---------- Input material
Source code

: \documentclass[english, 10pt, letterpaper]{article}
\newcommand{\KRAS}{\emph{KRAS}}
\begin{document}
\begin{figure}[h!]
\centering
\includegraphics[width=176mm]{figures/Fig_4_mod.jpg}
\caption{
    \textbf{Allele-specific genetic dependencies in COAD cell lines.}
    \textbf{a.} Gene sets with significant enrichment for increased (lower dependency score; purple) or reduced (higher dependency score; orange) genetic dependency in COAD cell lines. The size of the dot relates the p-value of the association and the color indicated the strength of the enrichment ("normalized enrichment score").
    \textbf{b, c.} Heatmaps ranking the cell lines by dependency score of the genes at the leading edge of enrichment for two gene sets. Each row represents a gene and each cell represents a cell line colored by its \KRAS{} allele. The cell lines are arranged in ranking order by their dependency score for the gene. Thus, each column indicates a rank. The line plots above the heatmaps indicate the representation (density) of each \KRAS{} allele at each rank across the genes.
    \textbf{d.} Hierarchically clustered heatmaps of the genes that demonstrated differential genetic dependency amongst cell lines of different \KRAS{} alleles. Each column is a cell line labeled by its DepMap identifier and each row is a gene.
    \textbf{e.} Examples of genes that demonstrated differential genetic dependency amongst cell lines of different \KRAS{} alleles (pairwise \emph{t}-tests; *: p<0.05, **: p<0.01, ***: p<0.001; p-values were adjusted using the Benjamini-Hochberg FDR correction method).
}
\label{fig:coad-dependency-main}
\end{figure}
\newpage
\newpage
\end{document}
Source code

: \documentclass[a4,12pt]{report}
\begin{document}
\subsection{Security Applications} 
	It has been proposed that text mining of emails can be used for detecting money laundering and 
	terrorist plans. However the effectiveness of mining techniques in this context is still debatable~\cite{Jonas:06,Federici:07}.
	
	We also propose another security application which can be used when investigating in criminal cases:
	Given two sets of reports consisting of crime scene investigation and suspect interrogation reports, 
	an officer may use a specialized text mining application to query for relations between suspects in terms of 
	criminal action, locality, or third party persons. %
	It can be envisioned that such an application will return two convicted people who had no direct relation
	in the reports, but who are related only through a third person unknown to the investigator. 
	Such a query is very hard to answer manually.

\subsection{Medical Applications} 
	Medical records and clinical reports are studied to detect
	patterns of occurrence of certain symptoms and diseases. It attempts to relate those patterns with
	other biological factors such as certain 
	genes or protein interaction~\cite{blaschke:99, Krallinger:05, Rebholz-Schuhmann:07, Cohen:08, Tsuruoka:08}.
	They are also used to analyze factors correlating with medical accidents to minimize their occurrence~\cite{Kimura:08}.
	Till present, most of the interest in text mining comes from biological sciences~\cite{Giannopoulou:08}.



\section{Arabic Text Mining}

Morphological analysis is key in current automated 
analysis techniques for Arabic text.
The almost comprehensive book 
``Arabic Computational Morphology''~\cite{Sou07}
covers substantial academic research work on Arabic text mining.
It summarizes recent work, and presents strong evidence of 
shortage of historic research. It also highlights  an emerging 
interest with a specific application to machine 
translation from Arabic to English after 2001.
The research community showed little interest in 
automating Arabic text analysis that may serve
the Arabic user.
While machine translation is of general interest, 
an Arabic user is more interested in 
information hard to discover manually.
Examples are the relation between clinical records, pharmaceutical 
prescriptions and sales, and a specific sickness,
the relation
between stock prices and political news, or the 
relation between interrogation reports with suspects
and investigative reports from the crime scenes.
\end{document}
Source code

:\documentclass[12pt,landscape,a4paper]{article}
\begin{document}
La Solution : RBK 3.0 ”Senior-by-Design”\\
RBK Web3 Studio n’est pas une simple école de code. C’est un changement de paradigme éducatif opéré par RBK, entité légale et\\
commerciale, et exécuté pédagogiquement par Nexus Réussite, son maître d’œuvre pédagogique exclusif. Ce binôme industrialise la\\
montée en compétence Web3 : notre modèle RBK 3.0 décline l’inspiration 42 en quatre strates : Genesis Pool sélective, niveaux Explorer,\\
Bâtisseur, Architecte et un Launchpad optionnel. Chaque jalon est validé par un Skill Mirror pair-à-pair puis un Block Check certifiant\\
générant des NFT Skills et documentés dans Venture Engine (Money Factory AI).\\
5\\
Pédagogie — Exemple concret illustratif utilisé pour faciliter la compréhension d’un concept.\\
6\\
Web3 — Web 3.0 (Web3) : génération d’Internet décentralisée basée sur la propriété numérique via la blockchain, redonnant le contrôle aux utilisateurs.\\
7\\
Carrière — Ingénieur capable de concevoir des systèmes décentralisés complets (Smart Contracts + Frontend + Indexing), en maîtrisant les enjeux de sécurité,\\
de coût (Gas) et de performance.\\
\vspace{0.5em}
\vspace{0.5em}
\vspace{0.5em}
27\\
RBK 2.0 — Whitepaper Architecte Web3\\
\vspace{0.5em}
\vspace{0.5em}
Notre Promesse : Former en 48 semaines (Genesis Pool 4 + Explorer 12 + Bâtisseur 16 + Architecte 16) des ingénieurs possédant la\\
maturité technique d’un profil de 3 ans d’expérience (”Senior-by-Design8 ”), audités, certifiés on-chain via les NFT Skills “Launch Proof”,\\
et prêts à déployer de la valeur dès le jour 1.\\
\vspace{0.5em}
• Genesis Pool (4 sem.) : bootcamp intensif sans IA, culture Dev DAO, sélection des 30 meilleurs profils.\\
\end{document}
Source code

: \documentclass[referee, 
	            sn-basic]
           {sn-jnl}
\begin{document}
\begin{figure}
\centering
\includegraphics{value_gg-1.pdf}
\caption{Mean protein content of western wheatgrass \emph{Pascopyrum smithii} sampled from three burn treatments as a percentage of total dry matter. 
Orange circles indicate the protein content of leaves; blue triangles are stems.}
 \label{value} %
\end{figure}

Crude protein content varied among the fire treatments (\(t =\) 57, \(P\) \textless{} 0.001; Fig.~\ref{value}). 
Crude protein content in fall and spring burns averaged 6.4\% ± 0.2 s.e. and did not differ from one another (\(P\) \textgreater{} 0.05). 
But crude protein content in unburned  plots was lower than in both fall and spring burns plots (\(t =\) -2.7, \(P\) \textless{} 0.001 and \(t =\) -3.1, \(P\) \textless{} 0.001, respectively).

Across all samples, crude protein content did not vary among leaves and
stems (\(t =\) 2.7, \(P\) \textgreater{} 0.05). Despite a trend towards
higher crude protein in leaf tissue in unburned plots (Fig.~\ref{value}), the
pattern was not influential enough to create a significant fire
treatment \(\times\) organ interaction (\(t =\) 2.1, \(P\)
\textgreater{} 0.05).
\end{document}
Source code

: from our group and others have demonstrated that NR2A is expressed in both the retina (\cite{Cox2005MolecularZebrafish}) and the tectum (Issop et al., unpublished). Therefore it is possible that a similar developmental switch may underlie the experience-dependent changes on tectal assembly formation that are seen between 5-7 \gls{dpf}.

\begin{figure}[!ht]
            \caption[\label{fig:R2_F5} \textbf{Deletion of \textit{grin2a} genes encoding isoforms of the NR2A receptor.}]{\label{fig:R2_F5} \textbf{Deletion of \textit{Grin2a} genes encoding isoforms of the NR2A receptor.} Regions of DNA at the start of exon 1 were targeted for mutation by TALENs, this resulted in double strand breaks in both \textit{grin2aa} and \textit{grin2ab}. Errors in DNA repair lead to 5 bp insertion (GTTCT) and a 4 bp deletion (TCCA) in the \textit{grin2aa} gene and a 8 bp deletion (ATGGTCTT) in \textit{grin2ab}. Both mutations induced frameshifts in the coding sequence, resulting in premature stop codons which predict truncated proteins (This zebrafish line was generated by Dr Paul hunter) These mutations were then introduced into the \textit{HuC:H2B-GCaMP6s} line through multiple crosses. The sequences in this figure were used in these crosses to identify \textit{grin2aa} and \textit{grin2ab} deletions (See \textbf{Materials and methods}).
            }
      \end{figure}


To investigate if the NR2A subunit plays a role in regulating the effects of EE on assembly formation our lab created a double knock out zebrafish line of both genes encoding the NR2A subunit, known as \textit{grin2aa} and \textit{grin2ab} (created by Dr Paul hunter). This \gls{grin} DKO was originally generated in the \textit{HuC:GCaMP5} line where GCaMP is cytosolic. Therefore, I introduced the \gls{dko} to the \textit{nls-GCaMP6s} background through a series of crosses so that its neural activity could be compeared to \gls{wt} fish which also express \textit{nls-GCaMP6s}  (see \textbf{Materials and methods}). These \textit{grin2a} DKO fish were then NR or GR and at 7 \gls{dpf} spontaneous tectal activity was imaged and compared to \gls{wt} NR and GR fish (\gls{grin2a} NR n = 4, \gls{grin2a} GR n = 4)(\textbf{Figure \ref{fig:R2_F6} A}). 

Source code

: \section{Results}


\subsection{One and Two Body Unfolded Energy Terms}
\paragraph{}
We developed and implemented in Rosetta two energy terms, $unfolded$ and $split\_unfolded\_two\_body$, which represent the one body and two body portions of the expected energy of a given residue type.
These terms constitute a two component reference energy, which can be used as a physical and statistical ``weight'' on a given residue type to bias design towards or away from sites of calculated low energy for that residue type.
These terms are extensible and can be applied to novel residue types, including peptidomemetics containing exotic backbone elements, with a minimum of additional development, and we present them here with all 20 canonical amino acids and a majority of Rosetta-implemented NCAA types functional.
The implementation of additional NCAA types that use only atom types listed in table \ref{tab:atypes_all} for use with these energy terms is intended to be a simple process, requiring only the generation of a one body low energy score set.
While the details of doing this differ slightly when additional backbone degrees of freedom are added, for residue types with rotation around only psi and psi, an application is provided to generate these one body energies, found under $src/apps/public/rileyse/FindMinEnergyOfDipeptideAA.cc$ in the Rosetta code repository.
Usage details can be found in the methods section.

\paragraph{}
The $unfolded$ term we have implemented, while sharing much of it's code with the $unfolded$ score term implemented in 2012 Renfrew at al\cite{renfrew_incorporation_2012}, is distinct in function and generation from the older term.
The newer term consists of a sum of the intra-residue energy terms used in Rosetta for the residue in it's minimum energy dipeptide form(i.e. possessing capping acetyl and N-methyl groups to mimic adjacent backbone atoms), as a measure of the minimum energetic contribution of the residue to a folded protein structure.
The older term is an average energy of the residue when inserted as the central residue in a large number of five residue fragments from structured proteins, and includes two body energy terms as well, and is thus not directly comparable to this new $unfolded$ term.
--------------------
** Task statement **
Give back exactly the lines from the beginning of the records through the line containing "Gene sets with", and only those.

** The completed task **
Source code

: \documentclass[english, 10pt, letterpaper]{article}
\newcommand{\KRAS}{\emph{KRAS}}
\begin{document}
\begin{figure}[h!]
\centering
\includegraphics[width=176mm]{figures/Fig_4_mod.jpg}
\caption{
    \textbf{Allele-specific genetic dependencies in COAD cell lines.}
    \textbf{a.} Gene sets with significant enrichment for increased (lower dependency score; purple) or reduced (higher dependency score; orange) genetic dependency in COAD cell lines. The size of the dot relates the p-value of the association and the color indicated the strength of the enrichment ("normalized enrichment score").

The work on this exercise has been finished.